インドネシアMHP、中国勢との協力深まる ヴァ―レと格林美が提携、華友コバルトに続き
ブラジル資源大手のヴァ―レ傘下のヴァ―レインドネシア(PTVI)は11月11日、自社ホームページ上で、「中国バッテリーリサイクルの格林美集団(GEM) と、インドネシアのスラウェシ島でのニッケル工場建設で提携する」と発表した。新工場の総投資額は約14億ドル(2200億円)で、年間6万6000トンの混合水酸化物沈殿物(MHP)生産を目指す。
■2000億円かけMHP6万トン生産へ
格林美側も同日、同内容を発表した。両社によると、投資総額には研究開発費として約4000万ドル、環境対策費3000万ドル、周辺や従業員のための公共施設建設費への1000万ドルなどを織り込んだ。
プレスリリース(GEM):格林美股份有限公司
発表資料にはないが、両社は提携に伴い合弁会社を設立する模様だ。Seeking Alphaが11月11日に伝えたところでは、GEMは合弁会社の発行済株式の25%、ヴァ―レ側が30%を保有し、残りは匿名の第三者が取得する。両社は将来的には下流のアノードと前駆体プラントの建設も検討するとも伝わった。
■新大統領、初の外遊先も中国
プラポウォ大統領と習近平国家主席が会談
(出所:中国外務省ホームページ)
今回の提携は、インドネシアのブラボウォ新大統領が11月8日から訪中したことに伴うもので、調印式には大統領自らが立ち会った。ブラボウォ氏が初の外遊先に中国を選んだことでもわかる通り、インドネシアは急速に対中接近を強める。11月7日には米ブルームバーグ通信が「中国金属採掘大手の浙江華友コバルト業がインドネシアで計画中のニッケル工場建設計画が進展している」と伝えたばかりだ。

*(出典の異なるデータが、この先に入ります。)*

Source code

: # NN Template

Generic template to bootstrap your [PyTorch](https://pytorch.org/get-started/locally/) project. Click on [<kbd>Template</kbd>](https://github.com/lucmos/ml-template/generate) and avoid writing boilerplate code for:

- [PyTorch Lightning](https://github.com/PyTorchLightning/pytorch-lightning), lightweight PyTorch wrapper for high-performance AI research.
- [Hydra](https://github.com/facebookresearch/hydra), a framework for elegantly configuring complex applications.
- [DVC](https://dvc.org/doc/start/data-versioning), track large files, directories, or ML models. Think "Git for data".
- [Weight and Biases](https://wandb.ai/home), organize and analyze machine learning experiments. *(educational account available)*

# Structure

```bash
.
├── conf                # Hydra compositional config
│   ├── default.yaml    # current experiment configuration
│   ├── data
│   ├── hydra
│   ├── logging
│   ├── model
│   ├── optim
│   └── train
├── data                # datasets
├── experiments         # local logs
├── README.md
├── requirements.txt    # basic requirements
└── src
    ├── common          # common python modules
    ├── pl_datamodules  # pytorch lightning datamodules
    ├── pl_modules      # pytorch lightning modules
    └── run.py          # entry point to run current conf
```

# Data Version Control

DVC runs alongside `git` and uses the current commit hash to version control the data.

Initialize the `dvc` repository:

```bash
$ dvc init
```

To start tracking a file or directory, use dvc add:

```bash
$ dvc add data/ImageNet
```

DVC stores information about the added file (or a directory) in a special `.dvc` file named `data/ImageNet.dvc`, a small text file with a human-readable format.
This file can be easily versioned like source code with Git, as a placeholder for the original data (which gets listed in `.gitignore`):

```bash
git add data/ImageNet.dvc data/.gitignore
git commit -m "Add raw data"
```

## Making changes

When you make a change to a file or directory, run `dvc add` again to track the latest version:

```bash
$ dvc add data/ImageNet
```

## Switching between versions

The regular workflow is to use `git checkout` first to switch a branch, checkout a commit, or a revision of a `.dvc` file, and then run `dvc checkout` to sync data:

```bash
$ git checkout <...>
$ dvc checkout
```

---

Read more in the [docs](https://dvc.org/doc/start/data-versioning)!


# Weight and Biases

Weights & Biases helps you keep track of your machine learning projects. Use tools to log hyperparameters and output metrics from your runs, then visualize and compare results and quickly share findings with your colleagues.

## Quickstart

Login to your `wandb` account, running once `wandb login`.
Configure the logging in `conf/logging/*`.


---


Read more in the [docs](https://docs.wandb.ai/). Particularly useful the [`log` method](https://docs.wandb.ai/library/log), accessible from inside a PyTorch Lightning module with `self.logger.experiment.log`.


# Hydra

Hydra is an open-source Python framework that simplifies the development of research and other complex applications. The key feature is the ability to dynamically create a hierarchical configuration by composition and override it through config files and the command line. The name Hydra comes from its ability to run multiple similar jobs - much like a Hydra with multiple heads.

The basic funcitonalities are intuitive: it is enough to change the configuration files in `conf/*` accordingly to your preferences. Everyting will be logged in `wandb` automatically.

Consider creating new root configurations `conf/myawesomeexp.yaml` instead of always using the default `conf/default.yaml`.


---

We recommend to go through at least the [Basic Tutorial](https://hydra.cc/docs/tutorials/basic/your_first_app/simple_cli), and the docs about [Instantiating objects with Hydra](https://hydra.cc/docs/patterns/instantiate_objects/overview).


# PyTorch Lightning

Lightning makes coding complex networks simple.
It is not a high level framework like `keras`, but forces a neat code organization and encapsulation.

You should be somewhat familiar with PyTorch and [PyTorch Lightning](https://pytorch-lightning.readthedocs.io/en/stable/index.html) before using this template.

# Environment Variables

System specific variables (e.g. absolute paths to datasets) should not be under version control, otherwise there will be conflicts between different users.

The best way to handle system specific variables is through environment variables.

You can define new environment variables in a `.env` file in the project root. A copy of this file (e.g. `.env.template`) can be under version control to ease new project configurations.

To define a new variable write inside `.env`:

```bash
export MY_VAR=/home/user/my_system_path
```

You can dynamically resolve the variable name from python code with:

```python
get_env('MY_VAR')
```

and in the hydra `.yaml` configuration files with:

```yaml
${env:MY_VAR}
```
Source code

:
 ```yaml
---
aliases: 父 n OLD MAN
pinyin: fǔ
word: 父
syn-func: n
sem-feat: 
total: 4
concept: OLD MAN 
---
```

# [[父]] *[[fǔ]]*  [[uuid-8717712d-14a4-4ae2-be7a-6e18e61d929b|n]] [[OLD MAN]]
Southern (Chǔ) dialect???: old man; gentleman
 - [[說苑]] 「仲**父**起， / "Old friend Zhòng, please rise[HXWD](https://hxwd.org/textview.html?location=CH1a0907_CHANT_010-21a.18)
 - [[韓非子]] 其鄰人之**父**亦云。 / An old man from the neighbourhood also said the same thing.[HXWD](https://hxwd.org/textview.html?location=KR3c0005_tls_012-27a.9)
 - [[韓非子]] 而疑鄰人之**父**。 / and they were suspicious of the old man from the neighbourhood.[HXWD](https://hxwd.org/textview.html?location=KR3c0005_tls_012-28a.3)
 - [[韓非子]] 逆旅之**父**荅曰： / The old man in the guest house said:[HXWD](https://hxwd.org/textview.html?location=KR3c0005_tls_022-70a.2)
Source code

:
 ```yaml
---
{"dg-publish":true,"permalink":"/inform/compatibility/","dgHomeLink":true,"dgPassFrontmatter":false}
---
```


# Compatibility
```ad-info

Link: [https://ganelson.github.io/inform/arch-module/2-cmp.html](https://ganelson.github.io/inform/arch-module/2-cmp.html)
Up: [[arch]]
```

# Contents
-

関連記事:中国の華友コバルト、インドネシアMHP工場の建設進展か フォード、ヴァ―レと協業 | MIRU
今回の格林美との工場は同じスラウェシ島のMHP工場だが華友の工場とは別で、格美林の工場の方が規模は小さい。インドネシアとしては単純な資源輸出国から工業立国への脱皮を図るため加工業への移行を進める中、プロジェクトの大小にかかわらず加工業への投資を手助けしてくれる中国企業はありがたい存在だ。他方、中国側としては目先の電気自動車(EV)販売動向や電池財資料の推移などにかかわらず資源の囲い込みはいくらでも進めたい考えで、両者の思惑が一致している。
華友のプロジェクトはもともと住友金属鉱山に持ち掛けられた案件だったが、住友側から撤退した経緯がある。その穴を埋める形で名乗りを上げたのが華友だったわけだが、中国勢の貪欲さに、インドネシアの鉱業界での日本勢の影は薄い。